' ' Cinema Romantico: Friday's Old Fashioned: People, Hopes, Medals (1960)

Friday, February 18, 2022

Friday's Old Fashioned: People, Hopes, Medals (1960)

The 1960 Winter Olympics in California’s Squaw Valley, since renamed Palisades Tahoe due to the derogatory nature of the original name toward indigenous Americans, were put in place before the place in question existed. Instead, the bid was sold as an undeveloped site that could be built into a Winter Olympics site, one that would subsequently be transformed into a premier winter resort area near Lake Tahoe, frequented by celebrities. Indeed, “People, Hopes, Medals”, the official documentary of the 1960 Games, might have done better to add one word to that succinct title: Stars. I’m not just talking about Hollywood So & Sos like Jayne Mansfield, Tony Curtis, and Bing Crosby, all glimpsed on camera checking out the quadrennial sporting spectacle and foreshadowing Palisades Tahoe’s shimmering future, but the athletes themselves. Director Herbert Meisel likes images of the athletes not merely in competition but just before, looking right into the camera with big, beaming smiles, framing them like catalogue cover models. When we briefly end up behind the scenes as skiers wax their skis, the narrator notes that this waxing process is almost too mysterious to understand and then forgoes trying to understand it at all. Instead the camera finds a female skier applying lipstick while looking in a hand mirror and getting ready, I guess, for her close-up. 


These Games were in America, but “People, Hopes, Medals” was a (West) German production. That might well be why the very first athlete we see compete is downhill skier from Deutschland and why we even briefly hop across the ocean to Munich where the German Nordic Combined winner Georg Thoma triumphantly returns home. Then again, he was the first non-Nordic to win the event and perhaps that was worth lingering over. Even so, the movie feels American in its presentation, the dueling German narrators – Heinz Fischer-Karwin and Heinz Maegerlein – frequently evoking “The stars are out!” narrators of the Oscar red carpet in their breezy tenor. They also crack jokes, wondering aloud at one point what event they should segue to next. (They even sometimes poke fun at spectators and competitors in a way that I wouldn’t hesitate to call mean-spirited.) There are other Olympic documentaries that have nonchalant passages, like 1956’s “Rendez-Vous a Melbourne”, but rarely one that is as thoroughly nonchalant as “People, Hopes, Medals”, sort of assuming the perspective of the spectator we see in the shadow of a ski jump platform smoking a cigarette, playing it cool.

That relaxed manner is mostly expressed through music. Here and there Meisel lets the soundtrack drop out to revel in the sounds of the game, like the less famous U.S. hockey upset of the U.S.S.R., where prominent boos can be heard from the crowd, though to what point and purpose is never exactly explained.
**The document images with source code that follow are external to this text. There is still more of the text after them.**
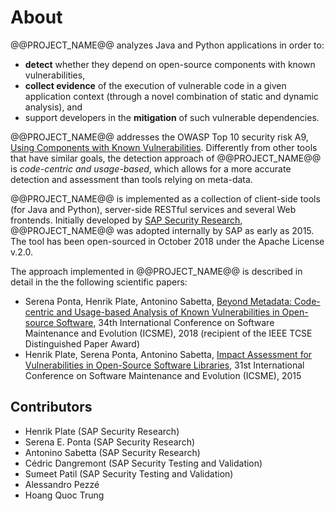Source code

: # About

@@PROJECT_NAME@@ analyzes Java and Python applications in order to:

- **detect** whether they depend on open-source components with known vulnerabilities,
- **collect evidence** of the execution of vulnerable code in a given application context (through a novel combination of static and dynamic analysis), and
- support developers in the **mitigation** of such vulnerable dependencies.

@@PROJECT_NAME@@ addresses the OWASP Top 10 security risk A9, [Using Components with Known Vulnerabilities](https://owasp.org/www-project-top-ten/OWASP_Top_Ten_2017/Top_10-2017_A9-Using_Components_with_Known_Vulnerabilities).
Differently from other tools that have similar goals, the detection approach of @@PROJECT_NAME@@ is _code-centric and usage-based_,
which allows for a more accurate detection and assessment than tools relying on meta-data.

@@PROJECT_NAME@@ is implemented as a collection of client-side tools (for Java and Python), server-side RESTful services and several Web frontends. Initially developed by [SAP Security Research](https://www.sap.com/documents/2017/08/f2895a6e-ca7c-0010-82c7-eda71af511fa.html), @@PROJECT_NAME@@ was adopted internally by SAP as early as 2015.
The tool has been open-sourced in October 2018 under the Apache License v.2.0.

The approach implemented in @@PROJECT_NAME@@ is described in detail in the the following scientific papers:

- Serena Ponta, Henrik Plate, Antonino Sabetta, [Beyond Metadata: Code-centric and Usage-based Analysis of Known Vulnerabilities in Open-source Software](https://arxiv.org/abs/1806.05893), 34th International Conference on Software Maintenance and Evolution (ICSME), 2018 (recipient of the IEEE TCSE Distinguished Paper Award)
- Henrik Plate, Serena Ponta, Antonino Sabetta, [Impact Assessment for Vulnerabilities in Open-Source Software Libraries](https://arxiv.org/pdf/1504.04971.pdf), 31st International Conference on Software Maintenance and Evolution (ICSME), 2015

## Contributors

- Henrik Plate (SAP Security Research)
- Serena E. Ponta (SAP Security Research)
- Antonino Sabetta (SAP Security Research)
- Cédric Dangremont (SAP Security Testing and Validation)
- Sumeet Patil (SAP Security Testing and Validation)
- Alessandro Pezzé
- Hoang Quoc Trung
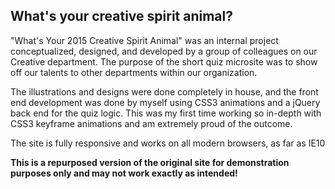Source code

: ## What's your creative spirit animal?

"What's Your 2015 Creative Spirit Animal" was an internal project conceptualized, designed, and developed by a group of colleagues on our Creative department. The purpose of the short quiz microsite was to show off our talents to other departments within our organization.
 
The illustrations and designs were done completely in house, and the front end development was done by myself using CSS3 animations and a jQuery back end for the quiz logic. This was my first time working so in-depth with CSS3 keyframe animations and am extremely proud of the outcome.
 
The site is fully responsive and works on all modern browsers, as far as IE10

**This is a repurposed version of the original site for demonstration purposes only and may not work exactly as intended!**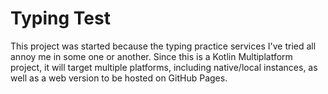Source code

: # Typing Test
This project was started because the typing practice services I've tried all annoy me in some one or another. Since this is a Kotlin Multiplatform project, it will target multiple platforms, including native/local instances, as well as a web version to be hosted on GitHub Pages.
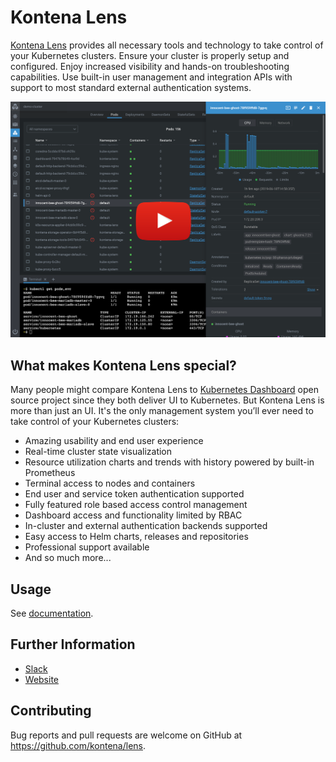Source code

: # Kontena Lens

[Kontena Lens](https://www.kontena.io/lens/) provides all necessary tools and technology to take control of your Kubernetes clusters. Ensure your cluster is properly setup and configured. Enjoy increased visibility and hands-on troubleshooting capabilities. Use built-in user management and integration APIs with support to most standard external authentication systems.

[![Kontena Lens - The Ultimate Dashboard for Kubernetes](./images/screenshot.png)](https://www.youtube.com/watch?v=p2u6-eKFSHU)


## What makes Kontena Lens special?

Many people might compare Kontena Lens to [Kubernetes Dashboard](https://github.com/kubernetes/dashboard) open source project since they both deliver UI to Kubernetes. But Kontena Lens is more than just an UI. It's the only management system you’ll ever need to take control of your Kubernetes clusters:

* Amazing usability and end user experience
* Real-time cluster state visualization
* Resource utilization charts and trends with history powered by built-in Prometheus
* Terminal access to nodes and containers
* End user and service token authentication supported
* Fully featured role based access control management
* Dashboard access and functionality limited by RBAC
* In-cluster and external authentication backends supported
* Easy access to Helm charts, releases and repositories
* Professional support available
* And so much more...

## Usage
See [documentation](https://www.kontena.io/docs/lens/).

## Further Information
- [Slack](https://slack.kontena.io/)
- [Website](https://www.kontena.io/lens)

## Contributing
Bug reports and pull requests are welcome on GitHub at https://github.com/kontena/lens.
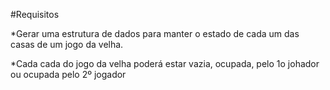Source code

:#Requisitos

*Gerar uma estrutura de dados para manter o estado de cada um das casas de um jogo da velha.

*Cada cada do jogo da velha poderá estar vazia, ocupada, pelo 1o johador ou ocupada pelo 2º jogador

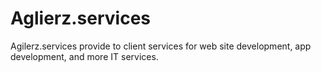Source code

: # Aglierz.services
Agilerz.services provide to client services for web site development, app development, and more IT services.
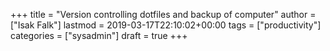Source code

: +++
title = "Version controlling dotfiles and backup of computer"
author = ["Isak Falk"]
lastmod = 2019-03-17T22:10:02+00:00
tags = ["productivity"]
categories = ["sysadmin"]
draft = true
+++
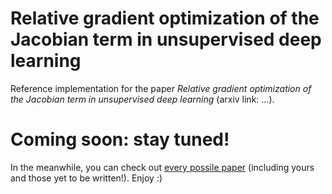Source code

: # Relative gradient optimization of the Jacobian term in unsupervised deep learning

Reference implementation for the paper *Relative gradient optimization of the Jacobian term in unsupervised deep learning*
(arxiv link: ...).

# Coming soon: stay tuned!

In the meanwhile, you can check out [every possile paper](https://libraryofbabel.info/) (including yours and those yet to be written!). Enjoy :)

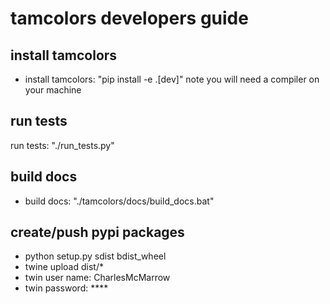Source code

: # tamcolors developers guide

## install tamcolors
* install tamcolors: "pip install -e .[dev]" note you will need a compiler on your machine

## run tests 
run tests: "./run_tests.py"

## build docs
* build docs: "./tamcolors/docs/build_docs.bat"

## create/push pypi packages
* python setup.py sdist bdist_wheel
* twine upload dist/*
* twin user name: CharlesMcMarrow
* twin password: ****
But that’s an outlier, as if fearful such vérité will mellow the buzz, instead opting for a nigh omnipresent score of orchestral big band music that renders so much Olympian bravado, from the ski slopes to the skating rink, as carefree. When we see cross country skiers huffing and puffing, or windy conditions at the top of the downhill run, the dissonance between the image on screen and the jauntiness of the score is profound. Honestly, I kind of loved this jovial approach, especially in light of our recently (understandably) dour Olympics, to feel like I had just wandered into a full length 1960s newsreel recounting our Olympic athletes like so many radiant silver screen gladiators. In one avant-garde touch, Meisel will from time to time cut to a reoccurring image of fireworks. “Stars, all of them stars,” the narrator says each time, equating an athlete’s preceding feat of strength with a comet streaking across the sky.